Saved entries:
———
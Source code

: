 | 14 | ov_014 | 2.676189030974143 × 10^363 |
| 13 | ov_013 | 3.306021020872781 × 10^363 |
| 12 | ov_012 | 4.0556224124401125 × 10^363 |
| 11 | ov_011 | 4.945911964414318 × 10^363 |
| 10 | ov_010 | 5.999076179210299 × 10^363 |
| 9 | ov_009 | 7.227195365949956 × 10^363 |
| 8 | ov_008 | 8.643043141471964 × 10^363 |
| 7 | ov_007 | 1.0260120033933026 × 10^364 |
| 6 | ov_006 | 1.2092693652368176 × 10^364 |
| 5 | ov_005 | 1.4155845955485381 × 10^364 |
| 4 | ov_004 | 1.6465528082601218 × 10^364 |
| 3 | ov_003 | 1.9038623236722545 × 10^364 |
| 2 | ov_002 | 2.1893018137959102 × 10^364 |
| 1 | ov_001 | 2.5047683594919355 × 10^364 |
———
#### What to do:
Repeat, without changes, every line from the one that contains "1.4155845955485381 × 10^364 |" through the final line of the data.

#### Result of the exercise:
| 5 | ov_005 | 1.4155845955485381 × 10^364 |
| 4 | ov_004 | 1.6465528082601218 × 10^364 |
| 3 | ov_003 | 1.9038623236722545 × 10^364 |
| 2 | ov_002 | 2.1893018137959102 × 10^364 |
| 1 | ov_001 | 2.5047683594919355 × 10^364 |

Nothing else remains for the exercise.